BT10 Workshop 05 - Strategic Techniques for Controlling Worry - Reid Wilson, PhD
We will explore the fundamental structure of worry—how it ignores data that isn’t negative, how it squeezes out room for corrective information, and how it gives rise to erroneous beliefs. Participants will then learn practical strategies, based on the latest research, on how to challenge worry, including courting it rather than trying to avoid it.
BT10 Workshop 06 - Creating a COACHing Container - Robert Dilts
The ability to effectively solve problems and cope with change comes from being centered and connected with something beyond the confines of our egos. These processes are characterized by the COACHing Container™: Centered, Open, Attending with Awareness, Connected, and Holding. Creating an effective COACHing Container allows clients to access their own resources and find their own solutions. This workshop will explore how to accomplish this through verbal and non-verbal interactions.
Feel uncomfortable about marketing your private practice? Or maybe you tried marketing with disappointing results. You are not alone. This presentation offers practical, step-by-step instructions to building an effective, ethical and low-cost marketing plan to attract self-paying clients and addresses specific methods of increasing your marketing confidence.
BT10 Workshop 09 - Very Brief Therapy for Anxiety and Other Strong Feelings - Steve Andreas, MA
Most treatments for anxiety are directed at managing the symptoms, rather than the causes, and are primarily directed at the content that elicits the anxiety. Steve Andreas will demonstrate and teach two very rapid ways to resolve anxiety at the source, by changing nonverbal process elements of the triggers for anxiety.
BT10 Workshop 10 - Cognitive-Behavioral Techniques with Families - Frank M. Dattilio, PhD, ABPP
This workshop focuses on the specific use of cognitive-behavioral strategies as an adjunct to the many treatment modalities of family therapy. It offers a basic overview of the theories of cognitive-behavioral therapy, particularly as it applies to families. Participants will learn first-hand techniques and strategies for working with difficult families and how to integrate these strategies with their respective modes of treatment. The presentation is followed by a videotape that demonstrates the implementation of techniques and interventions.
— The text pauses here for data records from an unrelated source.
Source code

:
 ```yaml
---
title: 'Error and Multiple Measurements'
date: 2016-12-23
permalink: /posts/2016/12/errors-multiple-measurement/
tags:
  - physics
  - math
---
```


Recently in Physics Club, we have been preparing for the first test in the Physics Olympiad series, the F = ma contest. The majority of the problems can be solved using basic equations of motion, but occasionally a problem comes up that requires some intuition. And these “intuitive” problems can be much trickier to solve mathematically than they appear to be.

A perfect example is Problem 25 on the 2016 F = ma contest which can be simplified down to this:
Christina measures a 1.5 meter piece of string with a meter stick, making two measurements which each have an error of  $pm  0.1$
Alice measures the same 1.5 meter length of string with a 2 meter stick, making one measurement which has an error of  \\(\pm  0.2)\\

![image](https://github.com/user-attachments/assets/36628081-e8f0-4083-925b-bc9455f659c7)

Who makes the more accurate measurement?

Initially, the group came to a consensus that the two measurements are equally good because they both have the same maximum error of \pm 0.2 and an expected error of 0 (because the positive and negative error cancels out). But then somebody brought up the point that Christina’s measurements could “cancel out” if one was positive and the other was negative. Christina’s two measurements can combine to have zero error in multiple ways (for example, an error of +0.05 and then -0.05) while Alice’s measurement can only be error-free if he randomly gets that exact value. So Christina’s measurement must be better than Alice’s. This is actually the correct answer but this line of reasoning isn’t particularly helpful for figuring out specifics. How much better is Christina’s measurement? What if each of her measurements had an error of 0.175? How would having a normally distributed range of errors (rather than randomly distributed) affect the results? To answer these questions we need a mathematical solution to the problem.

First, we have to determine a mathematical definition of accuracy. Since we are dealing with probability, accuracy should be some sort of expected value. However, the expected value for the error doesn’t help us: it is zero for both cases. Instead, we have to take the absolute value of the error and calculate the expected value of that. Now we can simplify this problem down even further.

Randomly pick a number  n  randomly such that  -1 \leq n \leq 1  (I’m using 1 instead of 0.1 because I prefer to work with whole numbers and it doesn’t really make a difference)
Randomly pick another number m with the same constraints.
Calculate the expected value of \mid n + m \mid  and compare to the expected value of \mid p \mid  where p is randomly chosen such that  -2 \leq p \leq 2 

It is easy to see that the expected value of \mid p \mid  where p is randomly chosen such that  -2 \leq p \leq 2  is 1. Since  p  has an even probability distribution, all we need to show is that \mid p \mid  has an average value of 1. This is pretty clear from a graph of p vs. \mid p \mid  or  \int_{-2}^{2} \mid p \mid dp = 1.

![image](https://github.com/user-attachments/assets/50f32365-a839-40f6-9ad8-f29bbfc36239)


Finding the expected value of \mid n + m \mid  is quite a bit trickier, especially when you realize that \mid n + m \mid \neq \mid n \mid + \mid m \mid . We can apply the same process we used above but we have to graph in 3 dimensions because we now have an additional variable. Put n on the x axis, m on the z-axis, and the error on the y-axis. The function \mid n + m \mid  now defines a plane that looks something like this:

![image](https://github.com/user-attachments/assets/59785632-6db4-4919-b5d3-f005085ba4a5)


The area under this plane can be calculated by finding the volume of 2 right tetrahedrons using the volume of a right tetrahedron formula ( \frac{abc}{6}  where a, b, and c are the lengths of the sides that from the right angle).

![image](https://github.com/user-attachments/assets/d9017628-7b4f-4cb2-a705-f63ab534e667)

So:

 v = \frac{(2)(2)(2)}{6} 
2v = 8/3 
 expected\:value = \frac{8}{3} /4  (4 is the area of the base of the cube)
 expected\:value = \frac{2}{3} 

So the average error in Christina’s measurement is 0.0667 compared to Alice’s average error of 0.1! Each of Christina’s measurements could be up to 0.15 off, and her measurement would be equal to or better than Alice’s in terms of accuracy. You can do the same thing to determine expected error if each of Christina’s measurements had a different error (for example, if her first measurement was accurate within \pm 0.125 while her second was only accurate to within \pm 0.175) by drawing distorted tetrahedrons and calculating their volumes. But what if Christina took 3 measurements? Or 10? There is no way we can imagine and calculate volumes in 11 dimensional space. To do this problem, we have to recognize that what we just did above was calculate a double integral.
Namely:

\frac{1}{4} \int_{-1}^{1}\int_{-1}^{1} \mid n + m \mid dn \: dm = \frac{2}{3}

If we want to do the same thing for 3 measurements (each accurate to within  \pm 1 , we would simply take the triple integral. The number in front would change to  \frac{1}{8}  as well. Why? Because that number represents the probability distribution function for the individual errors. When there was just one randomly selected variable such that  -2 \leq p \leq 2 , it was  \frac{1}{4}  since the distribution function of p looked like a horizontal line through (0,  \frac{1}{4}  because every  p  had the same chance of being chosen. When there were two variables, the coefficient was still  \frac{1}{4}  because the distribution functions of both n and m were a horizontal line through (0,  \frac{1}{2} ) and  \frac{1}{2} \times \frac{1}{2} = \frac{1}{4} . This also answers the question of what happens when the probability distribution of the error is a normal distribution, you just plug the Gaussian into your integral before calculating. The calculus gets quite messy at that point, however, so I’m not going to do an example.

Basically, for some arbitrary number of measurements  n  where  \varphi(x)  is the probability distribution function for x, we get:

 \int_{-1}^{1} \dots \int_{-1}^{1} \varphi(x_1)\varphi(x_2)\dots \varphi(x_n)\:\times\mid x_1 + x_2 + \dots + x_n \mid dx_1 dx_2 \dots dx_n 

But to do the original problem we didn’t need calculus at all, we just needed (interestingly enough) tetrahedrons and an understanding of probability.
In this workshop we will learn how to provide effective experiential treatment rather than offering didactic information or treatment protocols. We can enter the patient’s phenomenological world -- even with the most difficult patients. Lilian Borges will demonstrate an integrative approach that is brief, experiential, phenomenological, and effective. Therapist sculpting allows the therapist attune to the client’s experience; empathize with them; help the client to disengage from the problem; focus on what is important; and help the client discover new possibilities.
This introduction will include core concepts, differing views of hypnosis, differing applications, core elements of hypnotic processes, and address some of the research and directions the field is moving in. The presenter will also do group hypnosis, and exercises in getting used to hypnotic language and facilitating hypnotic phenomena.
Physical and psychological recovery is an important concern for patients having had weight loss surgery or other significant body altering events. This workshop will focus on the physical and emotional experience of body dysmorphia, that is not “seeing” oneself as others do. We will address how brief mind-body approaches can aid in resolving these conditions and enhance lasting recovery. Methods will include counseling, social support, massage, yoga, martial arts, and exercise. With Carolyn Sauer and Marc Oster.
Simulated role-play demonstrations, the focus of this session, illustrate the re-invented use of the WDEP system of reality therapy. A brief explanation of how reality therapy embraces principles of suggestion, reorientation and utilization precedes a brief overview of human motivation and how the WDEP system interfaces with Ericksonian Principles. Participants will gain practical ideas immediately useful on the job. Handouts suitable for photocopying will be provided.
Milton Erickson said, “Change first then insight.” Too often therapists try to produce change by giving clients insight into their problems expecting to produce results. This approach reduces effectiveness as it overestimates the power of the conscious mind while neglecting and underestimating the unconscious mind’s role in the healing process.